I've been through about every storage method that could be discovered on this earth. I began when I was a teenager back in the early 1960s with orange juice cans, back when they were made of steel, you needed a can opener and they only came in the little-bitty size. I've done the matchboxes, gluing bunches of them together, but they didn't hold up well for me.
I finally ended up in the 1970s and 1980s buying 50-drawer Akro-Mills parts cabinets when Wal-Mart, our big U.S. discount chain, would have them on sale for $12 each, buying two at a time. Since then, I've acquired others of varying sizes as well as big industrial steel storage drawers. Now, I have around 600 little plastic drawers available and around 120 big metal drawers and still run out of space. I have the little divided plastic boxes, shoeboxes, bins, etc.
The problem with our hobby is that the parts are so varied in size (transformers and motors down to SMT) and a single type of part such as a resistor can have 150 values each for 2W, 1W, 1/2W, 1/4W and 1/8W making storage a nightmare. In the case of resistors, I use four 36-drawer parts cabinets for my most-used 1/4 watt resistors, stacking them for six columns of 24 drawers for all values from 10 ohms to 9.1M ohms. All the other power ratings ("wattages") are stored in the metal drawers by value, all wattages mixed together in each value. I keep all my 1% resistors in small coin envelopes, one per value. Doing those in drawers would be prohibitive at 96 values per decade.

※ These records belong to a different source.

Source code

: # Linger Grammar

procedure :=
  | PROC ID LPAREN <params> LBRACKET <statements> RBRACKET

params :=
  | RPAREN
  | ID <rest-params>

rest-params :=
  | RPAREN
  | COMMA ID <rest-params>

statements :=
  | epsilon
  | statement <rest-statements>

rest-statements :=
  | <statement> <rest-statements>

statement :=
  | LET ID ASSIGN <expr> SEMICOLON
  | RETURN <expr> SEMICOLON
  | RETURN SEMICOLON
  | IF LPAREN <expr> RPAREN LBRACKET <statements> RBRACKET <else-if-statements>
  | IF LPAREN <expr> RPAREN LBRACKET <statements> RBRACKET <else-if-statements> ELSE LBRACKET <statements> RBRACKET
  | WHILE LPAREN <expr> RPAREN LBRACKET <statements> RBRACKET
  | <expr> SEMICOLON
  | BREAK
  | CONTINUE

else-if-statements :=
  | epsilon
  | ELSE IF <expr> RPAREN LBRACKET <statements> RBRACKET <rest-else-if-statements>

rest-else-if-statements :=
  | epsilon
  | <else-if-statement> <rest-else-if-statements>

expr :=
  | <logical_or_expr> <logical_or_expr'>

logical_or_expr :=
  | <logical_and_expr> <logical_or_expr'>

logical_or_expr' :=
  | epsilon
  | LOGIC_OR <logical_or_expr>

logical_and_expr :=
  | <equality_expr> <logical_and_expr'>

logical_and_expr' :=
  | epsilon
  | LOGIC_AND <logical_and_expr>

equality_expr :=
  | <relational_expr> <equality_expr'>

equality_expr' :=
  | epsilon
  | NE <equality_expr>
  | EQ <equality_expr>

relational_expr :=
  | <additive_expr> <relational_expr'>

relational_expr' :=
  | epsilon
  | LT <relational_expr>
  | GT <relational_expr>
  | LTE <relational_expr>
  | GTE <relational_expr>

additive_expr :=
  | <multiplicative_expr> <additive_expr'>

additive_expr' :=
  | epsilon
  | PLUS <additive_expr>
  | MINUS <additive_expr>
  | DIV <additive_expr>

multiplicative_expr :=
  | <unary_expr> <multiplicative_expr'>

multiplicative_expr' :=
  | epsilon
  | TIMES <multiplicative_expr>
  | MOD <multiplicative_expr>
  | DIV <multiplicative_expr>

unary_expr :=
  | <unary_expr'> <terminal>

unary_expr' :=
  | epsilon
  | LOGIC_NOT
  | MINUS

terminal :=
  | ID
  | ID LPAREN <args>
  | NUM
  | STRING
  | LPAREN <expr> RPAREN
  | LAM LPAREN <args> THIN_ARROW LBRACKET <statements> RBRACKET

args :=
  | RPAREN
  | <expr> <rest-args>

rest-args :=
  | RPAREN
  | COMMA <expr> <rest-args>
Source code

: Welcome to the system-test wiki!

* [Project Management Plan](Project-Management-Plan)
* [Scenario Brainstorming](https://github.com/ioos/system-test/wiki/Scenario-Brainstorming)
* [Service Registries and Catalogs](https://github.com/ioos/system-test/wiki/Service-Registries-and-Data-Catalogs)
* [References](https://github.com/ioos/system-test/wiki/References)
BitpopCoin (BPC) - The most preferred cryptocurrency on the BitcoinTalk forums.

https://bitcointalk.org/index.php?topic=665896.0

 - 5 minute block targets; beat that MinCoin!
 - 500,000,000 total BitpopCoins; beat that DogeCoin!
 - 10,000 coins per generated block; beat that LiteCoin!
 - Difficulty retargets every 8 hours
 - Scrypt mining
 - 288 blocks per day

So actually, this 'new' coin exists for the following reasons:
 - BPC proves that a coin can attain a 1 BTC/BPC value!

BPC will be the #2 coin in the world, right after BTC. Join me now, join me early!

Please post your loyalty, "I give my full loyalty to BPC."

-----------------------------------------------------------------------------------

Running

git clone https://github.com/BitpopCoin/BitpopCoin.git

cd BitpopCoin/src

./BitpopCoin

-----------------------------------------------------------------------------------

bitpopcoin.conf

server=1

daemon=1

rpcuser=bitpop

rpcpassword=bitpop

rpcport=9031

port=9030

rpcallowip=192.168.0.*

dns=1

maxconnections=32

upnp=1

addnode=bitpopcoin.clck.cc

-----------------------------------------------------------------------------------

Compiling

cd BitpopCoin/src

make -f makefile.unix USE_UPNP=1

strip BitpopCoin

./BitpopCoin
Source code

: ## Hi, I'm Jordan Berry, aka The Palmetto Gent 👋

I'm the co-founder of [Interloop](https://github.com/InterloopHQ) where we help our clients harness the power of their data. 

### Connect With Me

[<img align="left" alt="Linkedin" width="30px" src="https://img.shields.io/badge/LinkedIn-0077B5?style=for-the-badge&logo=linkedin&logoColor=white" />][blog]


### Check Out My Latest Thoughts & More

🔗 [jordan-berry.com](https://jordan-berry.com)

ICs, transistors and diodes are also in the parts drawers, but I long ago quit trying to keep them in any kind of numerical order as any new parts always created havoc. Now they go into numbered spaces ("drawer 84, section D") and I use the word processor to keep track of the parts letting it do the alphabetizing, looking up "2N3904" to find "34B" listed for the location while "2N3906" may have location "53D". That way, I can allot the proper amount of space for the number of parts of each type I have and move their location if they all get used up to allow for other parts or if I get bunches more in where I need more room.
I've gotten 'way off on a tangent here. The whole point I was really going to make was that you ought to go ahead and get some decent parts storage, but do it as you can afford it. Buy a cabinet now and another one later. Just try to keep them all the same brand and size so that they'll later stack nicely together for a storage system.